The mess was empty apart from the cook who had served them the stew. When they had asked the cook where they should sit, he just flapped his hand toward the back of the mess.

“They didn’t look well,” Ellen said. “The kids. They looked… malnourished. I’ve never seen anyone with scurvy—could that be it?”

“They could be underfed,” said Minerva. “Who knows what they eat out here, or how often. Could be some lean days.”

“Yeah, but isn’t that abusive?”

Minerva shrugged. “Not if they signed up for it. Not if they stay.”

“This place,” Ellen said. “I don’t like it. I don’t like him. The Reverend.”

“We will soon depart,” said Micah.

They might—the hired guns. Ellen realized they had been tasked with getting her here, nothing more. They had lost their guns the other night, and it was not shocking that they would want to leave, seeing as the denizens of Little Heaven were quite unwelcoming. But could she go? After seeing those kids and catching a sense of the sickness that appeared to infect this place—and after encountering those things in the woods last night, the creatures that had chased them relentlessly—could she leave without her nephew? What could she tell her sister? Sorry, Sherri, the place creeped me out. I had to hightail it. Even if Nate seemed okay now, who was to say he wouldn’t soon be infected by whatever was spreading around here?

But was anything happening?

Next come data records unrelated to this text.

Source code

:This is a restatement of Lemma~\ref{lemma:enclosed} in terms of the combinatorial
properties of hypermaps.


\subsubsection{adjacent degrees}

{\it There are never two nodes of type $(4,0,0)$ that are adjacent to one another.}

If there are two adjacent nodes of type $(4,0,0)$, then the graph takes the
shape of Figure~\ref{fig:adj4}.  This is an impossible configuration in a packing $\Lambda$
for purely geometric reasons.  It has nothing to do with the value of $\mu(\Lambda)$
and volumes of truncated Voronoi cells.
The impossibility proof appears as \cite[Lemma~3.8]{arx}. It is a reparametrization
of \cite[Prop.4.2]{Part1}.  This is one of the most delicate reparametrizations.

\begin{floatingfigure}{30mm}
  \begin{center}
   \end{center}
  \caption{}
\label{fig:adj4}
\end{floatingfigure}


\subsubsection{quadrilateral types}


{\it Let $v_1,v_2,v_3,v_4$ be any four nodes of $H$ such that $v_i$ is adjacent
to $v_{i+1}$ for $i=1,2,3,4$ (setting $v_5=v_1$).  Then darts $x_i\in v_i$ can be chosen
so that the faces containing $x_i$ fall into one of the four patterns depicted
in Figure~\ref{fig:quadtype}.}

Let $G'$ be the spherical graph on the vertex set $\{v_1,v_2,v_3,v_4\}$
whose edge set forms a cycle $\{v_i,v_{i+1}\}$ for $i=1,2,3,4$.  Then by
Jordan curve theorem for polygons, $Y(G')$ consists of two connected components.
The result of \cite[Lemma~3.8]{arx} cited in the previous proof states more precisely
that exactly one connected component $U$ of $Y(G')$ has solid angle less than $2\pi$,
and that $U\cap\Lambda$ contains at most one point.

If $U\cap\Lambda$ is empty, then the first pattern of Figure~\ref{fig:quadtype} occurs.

Or was she just spooked by Little Heaven’s weird vibe and its pompadoured head honcho? It wasn’t like they were sacrificing virgins or dancing naked in the light of the moon.

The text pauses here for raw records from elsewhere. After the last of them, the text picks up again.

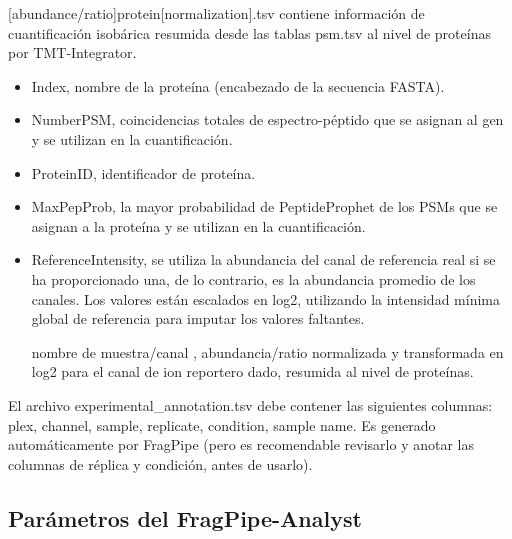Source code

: \documentclass[nochap]{config/ejercicios}
\begin{document}
[abundance/ratio]protein[normalization].tsv contiene información de cuantificación isobárica resumida desde las tablas psm.tsv al nivel de proteínas por TMT-Integrator.
\begin{itemize}
\item Index, nombre de la proteína (encabezado de la secuencia FASTA).
\item NumberPSM, coincidencias totales de espectro-péptido que se asignan al gen y se utilizan en la cuantificación.
\item ProteinID, identificador de proteína.
\item MaxPepProb, la mayor probabilidad de PeptideProphet de los PSMs que se asignan a la proteína y se utilizan en la cuantificación.
\item ReferenceIntensity, se utiliza la abundancia del canal de referencia real si se ha proporcionado una, de lo contrario, es la abundancia promedio de los canales. Los valores están escalados en log2, utilizando la intensidad mínima global de referencia para imputar los valores faltantes. 
\item  [nombre de muestra/canal], abundancia/ratio normalizada y transformada en log2 para el canal de ion reportero dado, resumida al nivel de proteínas.
\end{itemize}

El archivo experimental\_annotation.tsv debe contener las siguientes columnas: plex, channel, sample, replicate, condition, sample name. Es generado automáticamente por FragPipe (pero es recomendable revisarlo y anotar las columnas de réplica y condición, antes de usarlo).

\subsection{Parámetros del FragPipe-Analyst}
\end{document}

Not that you know, anyway, said a wary voice in her head.

“I don’t like not having our guns,” Minerva said.

Micah nodded his agreement. “Our weapons are a ways off,” he said. “We do not want to return to the campsite. Not yet.” He lowered his voice. “We will keep an eye out. Perhaps there is a way to get our hands on something.”

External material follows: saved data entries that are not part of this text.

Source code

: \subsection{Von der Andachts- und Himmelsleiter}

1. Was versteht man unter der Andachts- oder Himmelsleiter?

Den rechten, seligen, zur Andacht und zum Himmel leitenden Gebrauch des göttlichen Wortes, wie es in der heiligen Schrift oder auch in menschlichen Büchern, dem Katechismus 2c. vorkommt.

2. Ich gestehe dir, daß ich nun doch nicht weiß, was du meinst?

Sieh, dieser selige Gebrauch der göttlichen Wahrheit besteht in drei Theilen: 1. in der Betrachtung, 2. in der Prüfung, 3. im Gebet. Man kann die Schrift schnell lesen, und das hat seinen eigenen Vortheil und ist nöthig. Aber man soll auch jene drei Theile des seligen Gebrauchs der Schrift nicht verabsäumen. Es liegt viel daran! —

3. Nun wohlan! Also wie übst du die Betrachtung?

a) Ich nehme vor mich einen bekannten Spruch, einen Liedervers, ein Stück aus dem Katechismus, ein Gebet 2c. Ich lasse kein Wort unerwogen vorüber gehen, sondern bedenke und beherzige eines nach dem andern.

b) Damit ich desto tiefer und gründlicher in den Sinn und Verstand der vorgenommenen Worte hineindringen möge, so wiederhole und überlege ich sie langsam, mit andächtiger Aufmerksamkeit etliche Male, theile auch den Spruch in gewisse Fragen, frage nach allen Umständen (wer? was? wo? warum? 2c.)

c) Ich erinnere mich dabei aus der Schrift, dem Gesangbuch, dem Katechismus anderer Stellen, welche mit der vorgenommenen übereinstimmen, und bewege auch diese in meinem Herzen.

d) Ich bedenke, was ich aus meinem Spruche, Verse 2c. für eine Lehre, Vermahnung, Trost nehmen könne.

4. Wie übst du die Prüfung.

The chapel bell tolled as the service ended. People began to file into the mess. They had a glaze-eyed expression that made them look like sleepers roused from a pleasant dream. They filed in silently, shoes whispering on the floorboards. Most of them wore field clothes, overalls and dungarees, even the women. They took notice of the new arrivals, but nobody stopped to say hello. There were about forty in all. Ellen counted fifteen children, including the four who had tormented the shrew. The oldest could have been thirteen, the youngest a toddler.

Reggie and Nate came in last. Ellen’s heart lifted, then sank.

She had not seen her nephew in years. But she recalled a ruddy-cheeked and, well, robust little fella. A stout bowling pin of a boy who had careened recklessly around her sister’s front room, shrieking merrily as Sherri chased him and tickled him under the armpits. The Nate she spied now was pallid and drained, as if there were leeches at work under his clothes. He had the look of a future telethon case: a boy propped up in a bed with tubes poking out of his arms while dewy-eyed viewers called in their pledges.